__PROMPT__: Scan the data below and pick out the lines containing the word "complete".

━━━━━━━━━━━━━━━━━━━━━━━━━━━━━━

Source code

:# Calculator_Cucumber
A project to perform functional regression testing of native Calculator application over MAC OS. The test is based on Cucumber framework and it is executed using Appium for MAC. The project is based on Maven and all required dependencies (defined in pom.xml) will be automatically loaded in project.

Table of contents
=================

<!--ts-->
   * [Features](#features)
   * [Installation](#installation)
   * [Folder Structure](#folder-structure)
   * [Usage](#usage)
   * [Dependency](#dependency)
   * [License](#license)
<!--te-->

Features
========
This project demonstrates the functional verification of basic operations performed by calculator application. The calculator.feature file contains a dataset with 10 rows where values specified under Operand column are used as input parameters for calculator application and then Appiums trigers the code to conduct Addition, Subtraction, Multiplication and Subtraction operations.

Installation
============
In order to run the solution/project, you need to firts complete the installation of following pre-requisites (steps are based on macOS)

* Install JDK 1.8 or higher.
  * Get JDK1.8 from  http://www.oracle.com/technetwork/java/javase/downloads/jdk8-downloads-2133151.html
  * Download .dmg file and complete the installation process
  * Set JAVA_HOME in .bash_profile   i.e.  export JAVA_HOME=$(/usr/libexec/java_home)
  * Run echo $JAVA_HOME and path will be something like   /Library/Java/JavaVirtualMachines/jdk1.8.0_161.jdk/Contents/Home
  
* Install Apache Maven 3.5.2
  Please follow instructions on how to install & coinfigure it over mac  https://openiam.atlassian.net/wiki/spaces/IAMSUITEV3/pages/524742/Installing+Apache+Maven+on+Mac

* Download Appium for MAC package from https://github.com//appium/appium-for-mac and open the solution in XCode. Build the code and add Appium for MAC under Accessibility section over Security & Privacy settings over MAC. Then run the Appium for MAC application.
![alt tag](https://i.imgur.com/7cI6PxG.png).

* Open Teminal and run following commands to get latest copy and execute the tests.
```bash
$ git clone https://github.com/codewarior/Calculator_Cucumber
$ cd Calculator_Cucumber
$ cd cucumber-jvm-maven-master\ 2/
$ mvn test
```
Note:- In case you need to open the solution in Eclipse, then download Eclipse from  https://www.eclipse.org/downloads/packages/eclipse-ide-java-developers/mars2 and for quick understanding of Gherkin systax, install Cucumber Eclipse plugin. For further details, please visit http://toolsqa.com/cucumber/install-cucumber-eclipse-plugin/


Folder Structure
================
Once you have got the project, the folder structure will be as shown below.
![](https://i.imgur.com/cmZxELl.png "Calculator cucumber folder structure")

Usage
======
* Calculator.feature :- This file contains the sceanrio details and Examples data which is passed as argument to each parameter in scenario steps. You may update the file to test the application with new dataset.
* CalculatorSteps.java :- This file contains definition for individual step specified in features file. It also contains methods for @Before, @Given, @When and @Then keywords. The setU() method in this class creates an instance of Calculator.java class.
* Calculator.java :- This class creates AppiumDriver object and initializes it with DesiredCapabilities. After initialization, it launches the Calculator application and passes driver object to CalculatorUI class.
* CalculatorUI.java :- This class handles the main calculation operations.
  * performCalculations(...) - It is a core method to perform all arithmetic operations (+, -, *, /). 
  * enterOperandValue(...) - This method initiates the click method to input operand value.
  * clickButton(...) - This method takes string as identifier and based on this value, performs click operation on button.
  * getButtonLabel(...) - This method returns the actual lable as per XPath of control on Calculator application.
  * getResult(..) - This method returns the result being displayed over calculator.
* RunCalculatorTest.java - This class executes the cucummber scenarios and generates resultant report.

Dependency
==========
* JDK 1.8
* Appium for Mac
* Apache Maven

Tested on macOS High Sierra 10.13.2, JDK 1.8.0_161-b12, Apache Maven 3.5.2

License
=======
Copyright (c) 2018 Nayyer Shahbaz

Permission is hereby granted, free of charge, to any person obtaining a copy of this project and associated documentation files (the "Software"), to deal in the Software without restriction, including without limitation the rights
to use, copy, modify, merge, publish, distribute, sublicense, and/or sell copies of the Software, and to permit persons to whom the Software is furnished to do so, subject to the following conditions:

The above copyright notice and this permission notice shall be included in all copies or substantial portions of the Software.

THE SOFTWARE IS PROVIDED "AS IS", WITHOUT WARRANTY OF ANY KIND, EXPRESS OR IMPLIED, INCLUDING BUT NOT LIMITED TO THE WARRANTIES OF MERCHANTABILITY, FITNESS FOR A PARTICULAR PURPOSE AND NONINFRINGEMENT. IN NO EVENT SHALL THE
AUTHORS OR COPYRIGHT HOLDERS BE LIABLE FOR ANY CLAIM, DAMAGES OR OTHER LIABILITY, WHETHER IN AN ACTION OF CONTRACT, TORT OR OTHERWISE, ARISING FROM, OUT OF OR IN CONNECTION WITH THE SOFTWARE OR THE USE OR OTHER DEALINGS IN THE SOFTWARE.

━━━━━━━━━━━━━━━━━━━━━━━━━━━━━━

__FINISHED EXERCISE__:
In order to run the solution/project, you need to firts complete the installation of following pre-requisites (steps are based on macOS)
  * Download .dmg file and complete the installation process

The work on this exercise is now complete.